Stored data entries
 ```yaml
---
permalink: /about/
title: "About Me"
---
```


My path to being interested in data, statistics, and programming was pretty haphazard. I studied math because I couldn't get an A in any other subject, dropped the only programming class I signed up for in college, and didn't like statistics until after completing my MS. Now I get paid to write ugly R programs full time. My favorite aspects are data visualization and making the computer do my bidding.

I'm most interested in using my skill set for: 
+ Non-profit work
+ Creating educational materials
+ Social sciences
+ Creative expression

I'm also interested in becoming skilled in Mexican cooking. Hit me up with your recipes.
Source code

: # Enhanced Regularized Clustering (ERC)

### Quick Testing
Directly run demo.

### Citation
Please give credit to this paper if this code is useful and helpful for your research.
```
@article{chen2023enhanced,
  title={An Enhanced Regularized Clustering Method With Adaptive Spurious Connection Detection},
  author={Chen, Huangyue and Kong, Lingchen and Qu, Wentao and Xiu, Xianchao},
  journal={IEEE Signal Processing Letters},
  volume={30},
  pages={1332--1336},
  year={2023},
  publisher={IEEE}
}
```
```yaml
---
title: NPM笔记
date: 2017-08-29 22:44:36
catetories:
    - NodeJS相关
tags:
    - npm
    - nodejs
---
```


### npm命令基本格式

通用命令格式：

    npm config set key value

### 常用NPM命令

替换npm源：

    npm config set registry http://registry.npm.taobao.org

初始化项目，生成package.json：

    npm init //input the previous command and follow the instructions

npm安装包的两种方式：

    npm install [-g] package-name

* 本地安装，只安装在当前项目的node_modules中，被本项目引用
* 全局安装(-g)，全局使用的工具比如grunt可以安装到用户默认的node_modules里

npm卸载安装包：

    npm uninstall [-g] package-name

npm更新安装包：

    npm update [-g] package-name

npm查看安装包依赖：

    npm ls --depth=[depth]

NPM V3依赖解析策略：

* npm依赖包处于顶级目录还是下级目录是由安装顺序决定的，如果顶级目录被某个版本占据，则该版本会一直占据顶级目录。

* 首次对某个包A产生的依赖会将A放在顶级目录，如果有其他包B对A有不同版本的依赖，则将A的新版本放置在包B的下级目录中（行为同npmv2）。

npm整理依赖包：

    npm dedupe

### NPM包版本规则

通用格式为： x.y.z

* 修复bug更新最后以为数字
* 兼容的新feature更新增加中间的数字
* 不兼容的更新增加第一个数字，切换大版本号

> [What needs to be done]
If a line above holds the string "Clustering", count it; give the final total as the only output.

> [Solution to the exercise]
2